You can still make commits in detached HEAD state, but they're not reachable from any branch. If you switch to another branch, those commits become orphans (findable via git reflog for ~90 days).

Practical uses of HEAD notation:

  • HEAD — the current commit
  • HEAD~1 or HEAD^ — one commit back
  • HEAD~3 — three commits back
  • HEAD@{2} — where HEAD was 2 moves ago (reflog notation)

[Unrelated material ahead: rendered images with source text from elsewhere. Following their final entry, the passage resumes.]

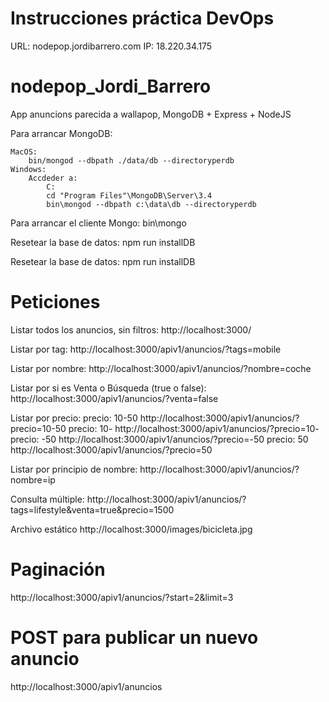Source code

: # Instrucciones práctica DevOps

URL: nodepop.jordibarrero.com
IP: 18.220.34.175














# nodepop_Jordi_Barrero
App anuncions parecida a wallapop, MongoDB + Express + NodeJS


Para arrancar MongoDB:

    MacOS:
        bin/mongod --dbpath ./data/db --directoryperdb
    Windows:
        Accdeder a:
            C:
            cd "Program Files"\MongoDB\Server\3.4
            bin\mongod --dbpath c:\data\db --directoryperdb


Para arrancar el cliente Mongo:
    bin\mongo


Resetear la base de datos:
    npm run installDB


Resetear la base de datos:
npm run installDB





# Peticiones

Listar todos los anuncios, sin filtros:
    http://localhost:3000/

Listar por tag:
    http://localhost:3000/apiv1/anuncios/?tags=mobile

Listar por nombre:
    http://localhost:3000/apiv1/anuncios/?nombre=coche

Listar por si es Venta o Búsqueda (true o false):
    http://localhost:3000/apiv1/anuncios/?venta=false

Listar por precio:
    precio: 10-50
        http://localhost:3000/apiv1/anuncios/?precio=10-50
    precio: 10-
        http://localhost:3000/apiv1/anuncios/?precio=10-
    precio: -50
        http://localhost:3000/apiv1/anuncios/?precio=-50
    precio: 50
        http://localhost:3000/apiv1/anuncios/?precio=50

Listar por principio de nombre:
    http://localhost:3000/apiv1/anuncios/?nombre=ip

Consulta múltiple:
http://localhost:3000/apiv1/anuncios/?tags=lifestyle&venta=true&precio=1500

Archivo estático
http://localhost:3000/images/bicicleta.jpg

# Paginación
http://localhost:3000/apiv1/anuncios/?start=2&limit=3


# POST para publicar un nuevo anuncio
http://localhost:3000/apiv1/anuncios


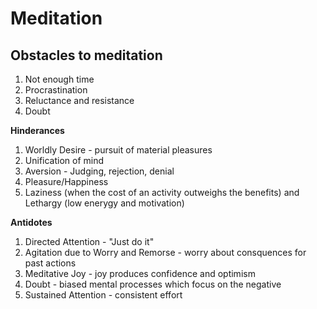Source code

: # Meditation

## Obstacles to meditation

1. Not enough time
2. Procrastination
3. Reluctance and resistance
4. Doubt

**Hinderances**

1. Worldly Desire - pursuit of material pleasures
2. Unification of mind
3. Aversion - Judging, rejection, denial
4. Pleasure/Happiness
5. Laziness (when the cost of an activity outweighs the benefits) and Lethargy (low enerygy and motivation)

**Antidotes**

1. Directed Attention - "Just do it"
2. Agitation due to Worry and Remorse - worry about consquences for past actions
3. Meditative Joy - joy produces confidence and optimism
4. Doubt - biased mental processes which focus on the negative
5. Sustained Attention - consistent effort

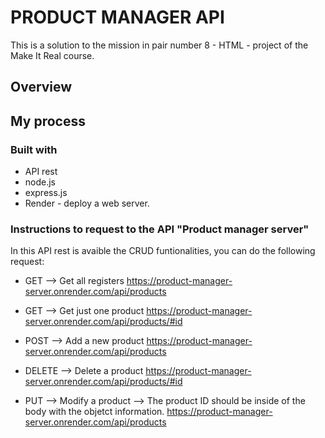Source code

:# PRODUCT MANAGER API

This is a solution to the mission in pair number 8 - HTML - project of the Make It Real course.

## Overview

## My process

### Built with

- API rest
- node.js
- express.js
- Render - deploy a web server.

### Instructions to request to the API "Product manager server"

In this API rest is avaible the CRUD funtionalities, you can do the following request:

- GET --> Get all registers
https://product-manager-server.onrender.com/api/products

- GET --> Get just one product
https://product-manager-server.onrender.com/api/products/#id

- POST --> Add a new product
https://product-manager-server.onrender.com/api/products

- DELETE --> Delete a product
https://product-manager-server.onrender.com/api/products/#id

- PUT --> Modify a product --> The product ID should be inside of the body with the objetct information.
https://product-manager-server.onrender.com/api/products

Exiting detached HEAD: git switch -c new-branch-name saves your work to a new branch; git switch main discards the detached commits (after verifying you don't need them).

// EXAMPLE

# See where HEAD points
cat .git/HEAD
# ref: refs/heads/main  ← normal: pointing to a branch

# After checking out a tag or SHA
git switch --detach v1.2.0
cat .git/HEAD
# defa1234...   ← detached: pointing directly to a commit

# See HEAD relative notation in action
git log HEAD~3..HEAD --oneline   # last 3 commits

# Exit detached HEAD by creating a branch
git switch -c hotfix/investigate-v1.2.0

# Or discard the detached work and go back
git switch main

// WHAT INTERVIEWERS LOOK FOR

Knowing HEAD is a file (not just a concept), the normal branch-attached vs detached-HEAD distinction, and the ~1/~3 relative notation. Detached HEAD is a common source of 'where did my commits go?' confusion.

// COMMON PITFALL

Making commits in detached HEAD state (e.g., after checking out an old commit to investigate a bug) and then switching away without saving them to a branch — the commits are orphaned and appear lost.